Some sociolinguistic variables are prone to hypercorrection, stigmatization and style shifting, while other variables are not. The status of the former type—sometimes called stereotypes and markers (Labov, 1972)—has been attributed to the increased meta-linguistic awareness language users seem to have of these variables. This awareness in turn is attributed to the salience of these variables, such that greater salience is assumed to cause greater meta-linguistic awareness (e.g., Trudgill, 1986). Salience has similarly been invoked when aiming to explain implicit social inferences about, or attitudes toward, speakers who exhibit certain variables in their speech (Babel, 2016; Drager and Kirtley, 2016; Squires, 2016). However, salience is a hard to define concept (for review, see Auer et al., 1998; Kerswill and Williams, 2002) and, partly as a consequence, “notoriously difficult to quantify” (Hickey, 2000). For a concept that plays such a central and ubiquitous role in sociolinguistic explanations, this is arguably a dangerous state of affairs.

This motivates the present commentary. We believe that advances in computational psycholinguistics offer definitions of sociolinguistic salience that are more concrete, both empirically and formally grounded, and quantifiable (and thus falsifiable). We propose that it is important to distinguish between the initial salience a listener experiences when first encountering a novel variant (e.g., because of exposure to a previously unfamiliar dialect, sociolect, or idiolect—henceforth lects; Schirmunski, 1930; Preston, 1996), and salience at later stages. Salience after the initial encounter is the cumulative product of an individual's experience related to the lectal variant, including direct experience, as well as discourse about the variant (e.g., explicit stereotyping or enregisterment, Agha, 2003). Here we focus on the causes for initial salience, which we think can be defined in a principled and quantifiable way.
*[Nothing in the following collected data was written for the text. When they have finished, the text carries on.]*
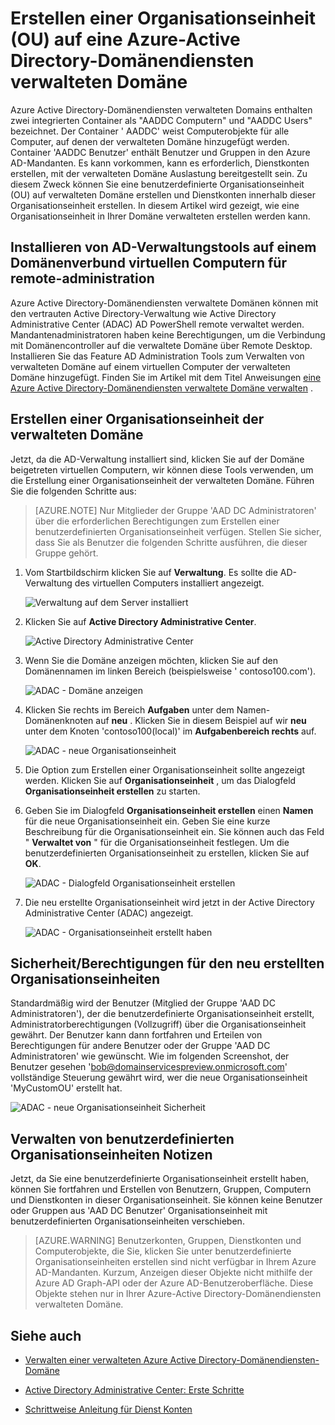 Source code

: <properties
    pageTitle="Azure-Active Directory-Domänendiensten: Administration Guide | Microsoft Azure"
    description="Erstellen Sie eine Organisationseinheit (OU) auf Azure Active Directory-Domänendiensten verwaltete Domänen"
    services="active-directory-ds"
    documentationCenter=""
    authors="mahesh-unnikrishnan"
    manager="stevenpo"
    editor="curtand"/>

<tags
    ms.service="active-directory-ds"
    ms.workload="identity"
    ms.tgt_pltfrm="na"
    ms.devlang="na"
    ms.topic="article"
    ms.date="09/21/2016"
    ms.author="maheshu"/>

# <a name="create-an-organizational-unit-ou-on-an-azure-ad-domain-services-managed-domain"></a>Erstellen einer Organisationseinheit (OU) auf eine Azure-Active Directory-Domänendiensten verwalteten Domäne
Azure Active Directory-Domänendiensten verwalteten Domains enthalten zwei integrierten Container als "AADDC Computern" und "AADDC Users" bezeichnet. Der Container ' AADDC' weist Computerobjekte für alle Computer, auf denen der verwalteten Domäne hinzugefügt werden. Container 'AADDC Benutzer' enthält Benutzer und Gruppen in den Azure AD-Mandanten. Es kann vorkommen, kann es erforderlich, Dienstkonten erstellen, mit der verwalteten Domäne Auslastung bereitgestellt sein. Zu diesem Zweck können Sie eine benutzerdefinierte Organisationseinheit (OU) auf verwalteten Domäne erstellen und Dienstkonten innerhalb dieser Organisationseinheit erstellen. In diesem Artikel wird gezeigt, wie eine Organisationseinheit in Ihrer Domäne verwalteten erstellen werden kann.


## <a name="install-ad-administration-tools-on-a-domain-joined-virtual-machine-for-remote-administration"></a>Installieren von AD-Verwaltungstools auf einem Domänenverbund virtuellen Computern für remote-administration
Azure Active Directory-Domänendiensten verwaltete Domänen können mit den vertrauten Active Directory-Verwaltung wie Active Directory Administrative Center (ADAC) AD PowerShell remote verwaltet werden. Mandantenadministratoren haben keine Berechtigungen, um die Verbindung mit Domänencontroller auf die verwaltete Domäne über Remote Desktop. Installieren Sie das Feature AD Administration Tools zum Verwalten von verwalteten Domäne auf einem virtuellen Computer der verwalteten Domäne hinzugefügt. Finden Sie im Artikel mit dem Titel Anweisungen [eine Azure Active Directory-Domänendiensten verwaltete Domäne verwalten](active-directory-ds-admin-guide-administer-domain.md) .

## <a name="create-an-organizational-unit-on-the-managed-domain"></a>Erstellen einer Organisationseinheit der verwalteten Domäne
Jetzt, da die AD-Verwaltung installiert sind, klicken Sie auf der Domäne beigetreten virtuellen Computern, wir können diese Tools verwenden, um die Erstellung einer Organisationseinheit der verwalteten Domäne. Führen Sie die folgenden Schritte aus:

> [AZURE.NOTE] Nur Mitglieder der Gruppe 'AAD DC Administratoren' über die erforderlichen Berechtigungen zum Erstellen einer benutzerdefinierten Organisationseinheit verfügen. Stellen Sie sicher, dass Sie als Benutzer die folgenden Schritte ausführen, die dieser Gruppe gehört.

1. Vom Startbildschirm klicken Sie auf **Verwaltung**. Es sollte die AD-Verwaltung des virtuellen Computers installiert angezeigt.

    ![Verwaltung auf dem Server installiert](./media/active-directory-domain-services-admin-guide/install-rsat-admin-tools-installed.png)

2. Klicken Sie auf **Active Directory Administrative Center**.

    ![Active Directory Administrative Center](./media/active-directory-domain-services-admin-guide/adac-overview.png)

3. Wenn Sie die Domäne anzeigen möchten, klicken Sie auf den Domänennamen im linken Bereich (beispielsweise ' contoso100.com').

    ![ADAC - Domäne anzeigen](./media/active-directory-domain-services-admin-guide/create-ou-adac-overview.png)

4. Klicken Sie rechts im Bereich **Aufgaben** unter dem Namen-Domänenknoten auf **neu** . Klicken Sie in diesem Beispiel auf wir **neu** unter dem Knoten 'contoso100(local)' im **Aufgabenbereich rechts** auf.

    ![ADAC - neue Organisationseinheit](./media/active-directory-domain-services-admin-guide/create-ou-adac-new-ou.png)

5. Die Option zum Erstellen einer Organisationseinheit sollte angezeigt werden. Klicken Sie auf **Organisationseinheit** , um das Dialogfeld **Organisationseinheit erstellen** zu starten.

6. Geben Sie im Dialogfeld **Organisationseinheit erstellen** einen **Namen** für die neue Organisationseinheit ein. Geben Sie eine kurze Beschreibung für die Organisationseinheit ein. Sie können auch das Feld " **Verwaltet von** " für die Organisationseinheit festlegen. Um die benutzerdefinierten Organisationseinheit zu erstellen, klicken Sie auf **OK**.

    ![ADAC - Dialogfeld Organisationseinheit erstellen](./media/active-directory-domain-services-admin-guide/create-ou-dialog.png)

7. Die neu erstellte Organisationseinheit wird jetzt in der Active Directory Administrative Center (ADAC) angezeigt.

    ![ADAC - Organisationseinheit erstellt haben](./media/active-directory-domain-services-admin-guide/create-ou-done.png)


## <a name="permissionssecurity-for-newly-created-ous"></a>Sicherheit/Berechtigungen für den neu erstellten Organisationseinheiten
Standardmäßig wird der Benutzer (Mitglied der Gruppe 'AAD DC Administratoren'), der die benutzerdefinierte Organisationseinheit erstellt, Administratorberechtigungen (Vollzugriff) über die Organisationseinheit gewährt. Der Benutzer kann dann fortfahren und Erteilen von Berechtigungen für andere Benutzer oder der Gruppe 'AAD DC Administratoren' wie gewünscht. Wie im folgenden Screenshot, der Benutzer gesehen 'bob@domainservicespreview.onmicrosoft.com' vollständige Steuerung gewährt wird, wer die neue Organisationseinheit 'MyCustomOU' erstellt hat.

 ![ADAC - neue Organisationseinheit Sicherheit](./media/active-directory-domain-services-admin-guide/create-ou-permissions.png)


## <a name="notes-on-administering-custom-ous"></a>Verwalten von benutzerdefinierten Organisationseinheiten Notizen
Jetzt, da Sie eine benutzerdefinierte Organisationseinheit erstellt haben, können Sie fortfahren und Erstellen von Benutzern, Gruppen, Computern und Dienstkonten in dieser Organisationseinheit. Sie können keine Benutzer oder Gruppen aus 'AAD DC Benutzer' Organisationseinheit mit benutzerdefinierten Organisationseinheiten verschieben.

> [AZURE.WARNING] Benutzerkonten, Gruppen, Dienstkonten und Computerobjekte, die Sie, klicken Sie unter benutzerdefinierte Organisationseinheiten erstellen sind nicht verfügbar in Ihrem Azure AD-Mandanten. Kurzum, Anzeigen dieser Objekte nicht mithilfe der Azure AD Graph-API oder der Azure AD-Benutzeroberfläche. Diese Objekte stehen nur in Ihrer Azure-Active Directory-Domänendiensten verwalteten Domäne.


## <a name="related-content"></a>Siehe auch

- [Verwalten einer verwalteten Azure Active Directory-Domänendiensten-Domäne](active-directory-ds-admin-guide-administer-domain.md)

- [Active Directory Administrative Center: Erste Schritte](https://technet.microsoft.com/library/dd560651.aspx)

- [Schrittweise Anleitung für Dienst Konten](https://technet.microsoft.com/library/dd548356.aspx)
Specifically, we propose that salience in the first moments when a novel lect is encountered cannot be understood without reference to prior expectations based on listeners' past language experience and the ensuing expectation violation that a listener experiences relative to those prior expectations—an idea explored in more depth by Rácz (2012, 2013). Here we contribute to these efforts. We draw on basic concepts from probability and information theory to define initial salience as a function of (top-down) prior expectations. This has several advantages. First, the proposed definition of salience is quantifiable (see also Rácz, 2013). Second, computational psycholinguistics has linked the very same quantities to language processing and learning. Recognizing this link offers the opportunity to ground sociolinguistic salience in human information processing—both empirically and theoretically—offering a parsimonious account of initial salience.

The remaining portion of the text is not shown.